- [How to complete this task]:
The reply is to be an exact repetition of the entries that follow, with each picture left out.

——————

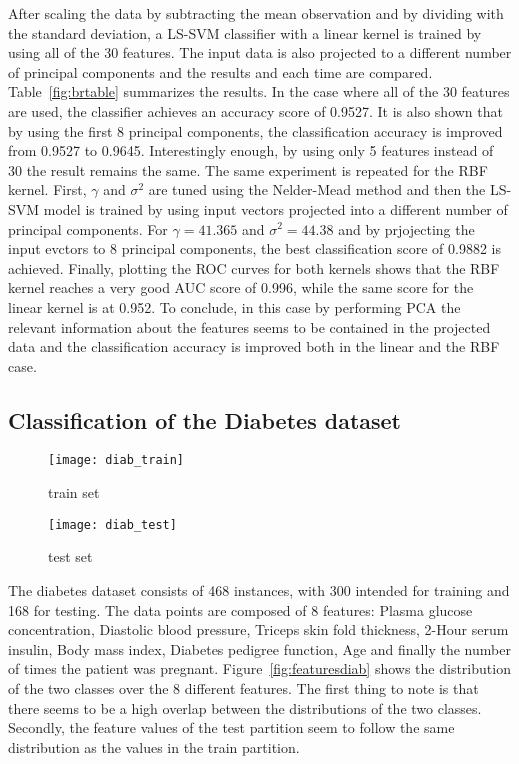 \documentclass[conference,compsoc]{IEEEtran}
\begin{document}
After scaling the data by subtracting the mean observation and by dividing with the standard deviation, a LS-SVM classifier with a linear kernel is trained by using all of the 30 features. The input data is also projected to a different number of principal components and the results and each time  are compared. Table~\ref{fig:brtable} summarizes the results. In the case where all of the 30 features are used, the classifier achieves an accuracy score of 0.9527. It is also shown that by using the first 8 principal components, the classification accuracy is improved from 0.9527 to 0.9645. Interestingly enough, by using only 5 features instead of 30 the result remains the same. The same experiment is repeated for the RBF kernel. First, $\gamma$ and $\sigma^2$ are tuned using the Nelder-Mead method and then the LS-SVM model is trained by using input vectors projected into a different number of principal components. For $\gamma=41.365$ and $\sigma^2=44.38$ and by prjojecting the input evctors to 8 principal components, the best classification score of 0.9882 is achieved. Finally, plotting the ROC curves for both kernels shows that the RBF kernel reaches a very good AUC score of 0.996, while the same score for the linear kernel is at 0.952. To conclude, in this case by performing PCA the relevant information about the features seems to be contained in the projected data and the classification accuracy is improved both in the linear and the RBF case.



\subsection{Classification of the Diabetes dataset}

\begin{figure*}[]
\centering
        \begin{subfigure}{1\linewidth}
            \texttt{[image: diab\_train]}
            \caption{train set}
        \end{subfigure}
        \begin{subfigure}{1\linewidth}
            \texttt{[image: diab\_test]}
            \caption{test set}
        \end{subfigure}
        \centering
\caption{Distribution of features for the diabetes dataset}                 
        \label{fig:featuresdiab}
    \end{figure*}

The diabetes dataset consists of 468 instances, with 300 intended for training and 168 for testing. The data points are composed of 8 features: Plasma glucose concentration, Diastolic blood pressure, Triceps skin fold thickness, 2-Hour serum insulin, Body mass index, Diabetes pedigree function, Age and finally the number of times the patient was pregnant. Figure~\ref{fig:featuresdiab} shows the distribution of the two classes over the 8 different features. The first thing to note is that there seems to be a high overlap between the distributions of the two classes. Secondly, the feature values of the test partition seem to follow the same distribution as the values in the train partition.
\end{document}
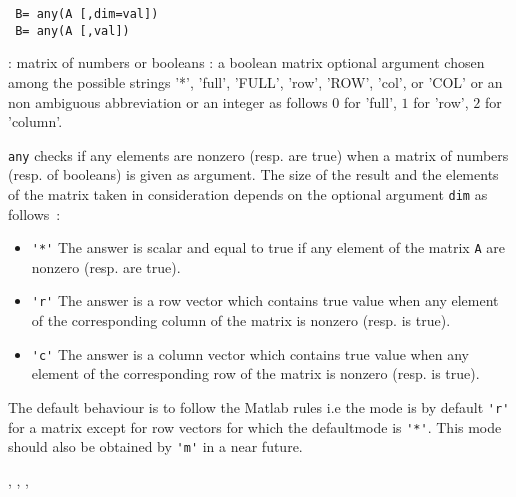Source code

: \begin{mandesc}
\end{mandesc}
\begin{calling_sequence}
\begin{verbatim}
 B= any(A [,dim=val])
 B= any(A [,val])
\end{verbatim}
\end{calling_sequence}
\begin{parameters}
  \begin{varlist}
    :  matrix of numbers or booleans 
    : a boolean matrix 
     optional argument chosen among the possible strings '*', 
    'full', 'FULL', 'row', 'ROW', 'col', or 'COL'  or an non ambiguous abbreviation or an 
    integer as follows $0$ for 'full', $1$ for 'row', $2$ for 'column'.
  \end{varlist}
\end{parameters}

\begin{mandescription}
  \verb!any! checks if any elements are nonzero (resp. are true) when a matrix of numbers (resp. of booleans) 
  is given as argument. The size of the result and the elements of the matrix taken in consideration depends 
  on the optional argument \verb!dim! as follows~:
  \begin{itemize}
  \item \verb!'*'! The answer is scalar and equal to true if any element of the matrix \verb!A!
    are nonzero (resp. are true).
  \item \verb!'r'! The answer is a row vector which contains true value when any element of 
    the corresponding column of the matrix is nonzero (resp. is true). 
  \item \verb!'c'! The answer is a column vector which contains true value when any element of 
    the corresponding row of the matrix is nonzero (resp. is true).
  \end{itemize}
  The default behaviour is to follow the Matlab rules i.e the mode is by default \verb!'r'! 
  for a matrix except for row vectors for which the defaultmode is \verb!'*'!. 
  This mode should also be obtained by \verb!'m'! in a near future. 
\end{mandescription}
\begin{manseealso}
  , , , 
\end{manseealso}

——————

- [Your solution]:
 \documentclass[conference,compsoc]{IEEEtran}
\begin{document}
After scaling the data by subtracting the mean observation and by dividing with the standard deviation, a LS-SVM classifier with a linear kernel is trained by using all of the 30 features. The input data is also projected to a different number of principal components and the results and each time  are compared. Table~\ref{fig:brtable} summarizes the results. In the case where all of the 30 features are used, the classifier achieves an accuracy score of 0.9527. It is also shown that by using the first 8 principal components, the classification accuracy is improved from 0.9527 to 0.9645. Interestingly enough, by using only 5 features instead of 30 the result remains the same. The same experiment is repeated for the RBF kernel. First, $\gamma$ and $\sigma^2$ are tuned using the Nelder-Mead method and then the LS-SVM model is trained by using input vectors projected into a different number of principal components. For $\gamma=41.365$ and $\sigma^2=44.38$ and by prjojecting the input evctors to 8 principal components, the best classification score of 0.9882 is achieved. Finally, plotting the ROC curves for both kernels shows that the RBF kernel reaches a very good AUC score of 0.996, while the same score for the linear kernel is at 0.952. To conclude, in this case by performing PCA the relevant information about the features seems to be contained in the projected data and the classification accuracy is improved both in the linear and the RBF case.



\subsection{Classification of the Diabetes dataset}

\begin{figure*}[]
\centering
        \begin{subfigure}{1\linewidth}
            \texttt{[image: diab\_train]}
            \caption{train set}
        \end{subfigure}
        \begin{subfigure}{1\linewidth}
            \texttt{[image: diab\_test]}
            \caption{test set}
        \end{subfigure}
        \centering
\caption{Distribution of features for the diabetes dataset}                 
        \label{fig:featuresdiab}
    \end{figure*}

The diabetes dataset consists of 468 instances, with 300 intended for training and 168 for testing. The data points are composed of 8 features: Plasma glucose concentration, Diastolic blood pressure, Triceps skin fold thickness, 2-Hour serum insulin, Body mass index, Diabetes pedigree function, Age and finally the number of times the patient was pregnant. Figure~\ref{fig:featuresdiab} shows the distribution of the two classes over the 8 different features. The first thing to note is that there seems to be a high overlap between the distributions of the two classes. Secondly, the feature values of the test partition seem to follow the same distribution as the values in the train partition.
\end{document}
Source code

: \begin{mandesc}
\end{mandesc}
\begin{calling_sequence}
\begin{verbatim}
 B= any(A [,dim=val])
 B= any(A [,val])
\end{verbatim}
\end{calling_sequence}
\begin{parameters}
  \begin{varlist}
    :  matrix of numbers or booleans 
    : a boolean matrix 
     optional argument chosen among the possible strings '*', 
    'full', 'FULL', 'row', 'ROW', 'col', or 'COL'  or an non ambiguous abbreviation or an 
    integer as follows $0$ for 'full', $1$ for 'row', $2$ for 'column'.
  \end{varlist}
\end{parameters}

\begin{mandescription}
  \verb!any! checks if any elements are nonzero (resp. are true) when a matrix of numbers (resp. of booleans) 
  is given as argument. The size of the result and the elements of the matrix taken in consideration depends 
  on the optional argument \verb!dim! as follows~:
  \begin{itemize}
  \item \verb!'*'! The answer is scalar and equal to true if any element of the matrix \verb!A!
    are nonzero (resp. are true).
  \item \verb!'r'! The answer is a row vector which contains true value when any element of 
    the corresponding column of the matrix is nonzero (resp. is true). 
  \item \verb!'c'! The answer is a column vector which contains true value when any element of 
    the corresponding row of the matrix is nonzero (resp. is true).
  \end{itemize}
  The default behaviour is to follow the Matlab rules i.e the mode is by default \verb!'r'! 
  for a matrix except for row vectors for which the defaultmode is \verb!'*'!. 
  This mode should also be obtained by \verb!'m'! in a near future. 
\end{mandescription}
\begin{manseealso}
  , , , 
\end{manseealso}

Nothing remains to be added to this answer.